→ Problem description: Find every line in the records below that holds the word "ResourceType", and copy each one.

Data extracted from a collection
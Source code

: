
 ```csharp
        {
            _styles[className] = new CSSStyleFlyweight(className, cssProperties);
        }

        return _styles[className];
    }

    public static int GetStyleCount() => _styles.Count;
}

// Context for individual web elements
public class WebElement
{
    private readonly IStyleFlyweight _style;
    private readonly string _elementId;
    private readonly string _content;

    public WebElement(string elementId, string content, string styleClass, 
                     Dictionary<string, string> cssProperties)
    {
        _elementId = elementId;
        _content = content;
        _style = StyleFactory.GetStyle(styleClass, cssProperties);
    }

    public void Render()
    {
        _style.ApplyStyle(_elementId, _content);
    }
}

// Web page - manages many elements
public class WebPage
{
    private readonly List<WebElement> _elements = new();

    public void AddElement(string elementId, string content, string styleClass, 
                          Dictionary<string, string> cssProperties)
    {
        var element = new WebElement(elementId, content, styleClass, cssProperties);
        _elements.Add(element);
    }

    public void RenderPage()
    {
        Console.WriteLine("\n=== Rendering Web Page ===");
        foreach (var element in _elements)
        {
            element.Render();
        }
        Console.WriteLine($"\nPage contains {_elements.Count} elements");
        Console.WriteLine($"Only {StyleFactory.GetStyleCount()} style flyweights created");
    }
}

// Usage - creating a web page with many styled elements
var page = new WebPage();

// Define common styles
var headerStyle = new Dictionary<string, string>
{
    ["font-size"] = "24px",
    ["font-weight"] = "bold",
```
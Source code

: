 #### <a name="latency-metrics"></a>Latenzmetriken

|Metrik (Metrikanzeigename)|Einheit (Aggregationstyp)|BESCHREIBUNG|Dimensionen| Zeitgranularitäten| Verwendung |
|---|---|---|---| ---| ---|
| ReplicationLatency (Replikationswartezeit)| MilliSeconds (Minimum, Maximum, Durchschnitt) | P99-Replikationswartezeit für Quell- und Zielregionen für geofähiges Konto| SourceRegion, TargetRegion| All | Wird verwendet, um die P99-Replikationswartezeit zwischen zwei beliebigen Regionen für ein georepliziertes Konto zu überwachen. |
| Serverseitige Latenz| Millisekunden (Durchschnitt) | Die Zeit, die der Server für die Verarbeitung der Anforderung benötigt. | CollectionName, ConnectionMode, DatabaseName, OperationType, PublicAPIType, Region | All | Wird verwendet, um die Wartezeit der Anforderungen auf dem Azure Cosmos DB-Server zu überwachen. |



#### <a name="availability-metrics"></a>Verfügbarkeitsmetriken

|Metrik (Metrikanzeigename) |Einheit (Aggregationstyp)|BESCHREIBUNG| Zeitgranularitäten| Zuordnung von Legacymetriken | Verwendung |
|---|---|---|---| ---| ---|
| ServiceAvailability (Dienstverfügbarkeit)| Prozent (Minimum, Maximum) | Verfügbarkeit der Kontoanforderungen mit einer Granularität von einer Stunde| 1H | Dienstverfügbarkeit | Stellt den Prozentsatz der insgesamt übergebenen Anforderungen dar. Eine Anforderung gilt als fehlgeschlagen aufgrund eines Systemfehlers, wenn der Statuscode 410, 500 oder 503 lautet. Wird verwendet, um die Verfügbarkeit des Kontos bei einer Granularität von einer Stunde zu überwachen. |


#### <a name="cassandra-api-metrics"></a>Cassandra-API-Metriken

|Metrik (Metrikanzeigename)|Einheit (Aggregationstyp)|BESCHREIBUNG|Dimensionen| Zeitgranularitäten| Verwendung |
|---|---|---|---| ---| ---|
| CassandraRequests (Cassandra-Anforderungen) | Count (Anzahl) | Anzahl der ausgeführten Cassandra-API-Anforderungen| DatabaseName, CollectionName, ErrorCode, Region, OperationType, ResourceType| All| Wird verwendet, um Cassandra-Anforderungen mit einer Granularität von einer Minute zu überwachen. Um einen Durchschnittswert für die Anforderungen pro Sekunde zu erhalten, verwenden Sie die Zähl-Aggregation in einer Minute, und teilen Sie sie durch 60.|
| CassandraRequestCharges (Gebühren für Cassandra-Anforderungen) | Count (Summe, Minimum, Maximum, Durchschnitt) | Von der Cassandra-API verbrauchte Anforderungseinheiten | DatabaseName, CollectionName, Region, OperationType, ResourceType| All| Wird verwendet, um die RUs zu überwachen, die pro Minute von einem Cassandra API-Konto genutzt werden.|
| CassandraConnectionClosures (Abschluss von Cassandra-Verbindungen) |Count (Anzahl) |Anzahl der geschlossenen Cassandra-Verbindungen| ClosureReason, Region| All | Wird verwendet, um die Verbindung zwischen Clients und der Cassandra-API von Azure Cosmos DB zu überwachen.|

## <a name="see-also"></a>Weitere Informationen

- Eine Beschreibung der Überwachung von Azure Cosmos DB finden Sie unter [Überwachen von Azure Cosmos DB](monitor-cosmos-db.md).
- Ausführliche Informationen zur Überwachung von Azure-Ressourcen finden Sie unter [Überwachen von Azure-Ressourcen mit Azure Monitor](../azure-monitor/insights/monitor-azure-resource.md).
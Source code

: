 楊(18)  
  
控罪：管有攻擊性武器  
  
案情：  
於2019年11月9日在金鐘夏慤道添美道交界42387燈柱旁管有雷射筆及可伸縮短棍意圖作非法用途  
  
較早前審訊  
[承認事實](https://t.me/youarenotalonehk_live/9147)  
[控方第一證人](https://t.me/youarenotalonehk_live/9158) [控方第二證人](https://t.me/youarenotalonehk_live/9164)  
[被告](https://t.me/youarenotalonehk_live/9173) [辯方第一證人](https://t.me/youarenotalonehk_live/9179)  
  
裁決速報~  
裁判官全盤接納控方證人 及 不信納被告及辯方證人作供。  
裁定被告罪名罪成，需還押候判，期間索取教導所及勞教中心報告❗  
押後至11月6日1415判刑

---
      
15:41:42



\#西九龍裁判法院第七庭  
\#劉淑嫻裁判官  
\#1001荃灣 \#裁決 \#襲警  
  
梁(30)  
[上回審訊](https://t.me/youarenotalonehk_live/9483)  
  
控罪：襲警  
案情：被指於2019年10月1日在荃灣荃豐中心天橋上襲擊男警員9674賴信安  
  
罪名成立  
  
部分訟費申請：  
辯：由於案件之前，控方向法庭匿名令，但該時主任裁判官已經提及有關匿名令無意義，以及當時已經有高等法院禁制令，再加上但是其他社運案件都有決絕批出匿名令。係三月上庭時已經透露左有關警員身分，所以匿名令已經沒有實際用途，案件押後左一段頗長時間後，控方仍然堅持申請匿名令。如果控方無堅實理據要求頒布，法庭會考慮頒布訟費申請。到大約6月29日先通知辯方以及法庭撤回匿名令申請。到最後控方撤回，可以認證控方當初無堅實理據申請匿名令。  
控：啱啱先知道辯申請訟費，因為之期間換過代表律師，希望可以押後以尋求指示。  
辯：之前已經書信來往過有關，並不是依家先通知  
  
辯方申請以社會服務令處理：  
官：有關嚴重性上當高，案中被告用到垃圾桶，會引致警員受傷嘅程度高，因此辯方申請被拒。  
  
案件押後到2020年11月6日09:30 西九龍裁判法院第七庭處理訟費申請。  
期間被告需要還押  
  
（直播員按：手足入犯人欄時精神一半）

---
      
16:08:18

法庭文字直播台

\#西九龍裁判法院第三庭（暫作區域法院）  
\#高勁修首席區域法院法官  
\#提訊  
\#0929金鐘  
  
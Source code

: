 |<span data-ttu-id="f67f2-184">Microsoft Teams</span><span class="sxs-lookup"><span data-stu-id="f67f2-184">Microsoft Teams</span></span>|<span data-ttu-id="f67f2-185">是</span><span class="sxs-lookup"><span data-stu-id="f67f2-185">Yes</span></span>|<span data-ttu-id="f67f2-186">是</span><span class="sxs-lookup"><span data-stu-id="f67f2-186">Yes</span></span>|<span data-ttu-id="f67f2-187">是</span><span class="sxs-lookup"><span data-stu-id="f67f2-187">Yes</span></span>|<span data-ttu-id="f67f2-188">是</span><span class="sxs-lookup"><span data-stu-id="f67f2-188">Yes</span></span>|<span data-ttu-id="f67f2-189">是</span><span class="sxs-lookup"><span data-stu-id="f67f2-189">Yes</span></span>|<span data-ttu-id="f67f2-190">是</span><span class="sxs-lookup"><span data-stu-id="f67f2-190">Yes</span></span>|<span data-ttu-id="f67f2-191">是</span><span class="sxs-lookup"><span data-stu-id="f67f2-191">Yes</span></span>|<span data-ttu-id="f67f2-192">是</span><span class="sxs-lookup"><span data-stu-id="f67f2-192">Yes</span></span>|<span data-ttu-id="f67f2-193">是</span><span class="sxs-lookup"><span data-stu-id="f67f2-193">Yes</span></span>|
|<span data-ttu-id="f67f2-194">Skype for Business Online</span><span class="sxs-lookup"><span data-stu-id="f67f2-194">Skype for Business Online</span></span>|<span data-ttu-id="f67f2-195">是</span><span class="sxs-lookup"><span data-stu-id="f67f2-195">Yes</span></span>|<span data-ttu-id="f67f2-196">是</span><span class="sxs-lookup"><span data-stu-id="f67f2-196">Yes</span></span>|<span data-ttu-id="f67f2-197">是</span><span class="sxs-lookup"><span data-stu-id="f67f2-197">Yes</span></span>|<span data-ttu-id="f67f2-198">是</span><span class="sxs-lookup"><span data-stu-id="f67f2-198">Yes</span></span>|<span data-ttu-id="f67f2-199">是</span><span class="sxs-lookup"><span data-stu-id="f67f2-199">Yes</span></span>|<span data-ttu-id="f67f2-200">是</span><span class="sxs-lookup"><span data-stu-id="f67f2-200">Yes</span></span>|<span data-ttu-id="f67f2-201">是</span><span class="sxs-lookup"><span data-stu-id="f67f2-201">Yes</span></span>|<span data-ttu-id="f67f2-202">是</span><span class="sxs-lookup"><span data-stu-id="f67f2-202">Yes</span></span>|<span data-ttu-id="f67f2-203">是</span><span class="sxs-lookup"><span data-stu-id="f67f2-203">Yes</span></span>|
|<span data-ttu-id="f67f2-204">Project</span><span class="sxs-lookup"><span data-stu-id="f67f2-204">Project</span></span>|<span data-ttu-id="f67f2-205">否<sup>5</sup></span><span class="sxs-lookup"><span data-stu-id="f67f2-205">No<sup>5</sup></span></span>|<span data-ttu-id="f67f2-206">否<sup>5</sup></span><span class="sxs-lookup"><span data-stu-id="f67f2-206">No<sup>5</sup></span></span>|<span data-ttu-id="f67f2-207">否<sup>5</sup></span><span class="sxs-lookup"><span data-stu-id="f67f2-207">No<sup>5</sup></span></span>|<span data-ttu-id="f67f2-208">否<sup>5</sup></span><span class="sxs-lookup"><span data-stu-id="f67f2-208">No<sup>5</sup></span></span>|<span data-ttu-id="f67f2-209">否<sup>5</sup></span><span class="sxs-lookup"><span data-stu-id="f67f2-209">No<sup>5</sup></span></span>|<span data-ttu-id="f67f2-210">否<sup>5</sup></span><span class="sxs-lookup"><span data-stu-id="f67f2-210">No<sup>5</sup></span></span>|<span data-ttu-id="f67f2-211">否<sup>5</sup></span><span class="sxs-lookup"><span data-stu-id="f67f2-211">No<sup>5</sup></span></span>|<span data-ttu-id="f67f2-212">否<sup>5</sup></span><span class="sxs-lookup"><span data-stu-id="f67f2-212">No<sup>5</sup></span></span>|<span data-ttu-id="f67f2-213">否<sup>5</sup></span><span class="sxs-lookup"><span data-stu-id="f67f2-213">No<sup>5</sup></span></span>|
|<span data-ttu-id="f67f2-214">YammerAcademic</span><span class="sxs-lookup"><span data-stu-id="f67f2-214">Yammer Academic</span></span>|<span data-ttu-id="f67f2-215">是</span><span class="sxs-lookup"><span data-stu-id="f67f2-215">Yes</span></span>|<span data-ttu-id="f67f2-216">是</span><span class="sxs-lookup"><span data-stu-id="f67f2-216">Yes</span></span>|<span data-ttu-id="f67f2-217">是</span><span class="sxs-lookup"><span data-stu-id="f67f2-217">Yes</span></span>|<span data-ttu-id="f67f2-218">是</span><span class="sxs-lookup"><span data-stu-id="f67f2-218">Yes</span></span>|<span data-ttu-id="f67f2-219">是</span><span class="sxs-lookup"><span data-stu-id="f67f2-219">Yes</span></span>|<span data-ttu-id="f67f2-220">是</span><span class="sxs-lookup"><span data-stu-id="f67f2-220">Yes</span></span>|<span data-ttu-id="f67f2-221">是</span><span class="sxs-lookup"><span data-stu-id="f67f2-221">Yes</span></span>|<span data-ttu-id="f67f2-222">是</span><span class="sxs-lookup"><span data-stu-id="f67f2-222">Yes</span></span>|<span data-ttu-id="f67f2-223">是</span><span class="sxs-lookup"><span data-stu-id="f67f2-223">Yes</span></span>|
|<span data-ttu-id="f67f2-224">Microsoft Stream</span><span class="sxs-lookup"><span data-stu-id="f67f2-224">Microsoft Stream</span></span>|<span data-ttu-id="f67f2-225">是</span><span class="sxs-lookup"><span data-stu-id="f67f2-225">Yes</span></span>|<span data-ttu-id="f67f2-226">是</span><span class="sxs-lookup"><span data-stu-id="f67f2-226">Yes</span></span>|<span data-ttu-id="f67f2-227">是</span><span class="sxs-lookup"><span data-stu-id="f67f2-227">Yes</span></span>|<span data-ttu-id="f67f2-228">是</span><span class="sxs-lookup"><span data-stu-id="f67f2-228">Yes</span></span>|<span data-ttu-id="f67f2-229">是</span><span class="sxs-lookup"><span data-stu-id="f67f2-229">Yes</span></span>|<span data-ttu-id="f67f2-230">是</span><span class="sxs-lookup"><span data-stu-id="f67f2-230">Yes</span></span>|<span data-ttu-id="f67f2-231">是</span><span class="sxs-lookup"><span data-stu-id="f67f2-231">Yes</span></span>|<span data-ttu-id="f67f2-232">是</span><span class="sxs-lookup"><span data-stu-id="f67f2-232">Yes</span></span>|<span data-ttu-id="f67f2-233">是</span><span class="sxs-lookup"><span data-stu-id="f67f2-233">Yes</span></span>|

→ Task solution:
| CassandraRequests (Cassandra-Anforderungen) | Count (Anzahl) | Anzahl der ausgeführten Cassandra-API-Anforderungen| DatabaseName, CollectionName, ErrorCode, Region, OperationType, ResourceType| All| Wird verwendet, um Cassandra-Anforderungen mit einer Granularität von einer Minute zu überwachen. Um einen Durchschnittswert für die Anforderungen pro Sekunde zu erhalten, verwenden Sie die Zähl-Aggregation in einer Minute, und teilen Sie sie durch 60.|
| CassandraRequestCharges (Gebühren für Cassandra-Anforderungen) | Count (Summe, Minimum, Maximum, Durchschnitt) | Von der Cassandra-API verbrauchte Anforderungseinheiten | DatabaseName, CollectionName, Region, OperationType, ResourceType| All| Wird verwendet, um die RUs zu überwachen, die pro Minute von einem Cassandra API-Konto genutzt werden.|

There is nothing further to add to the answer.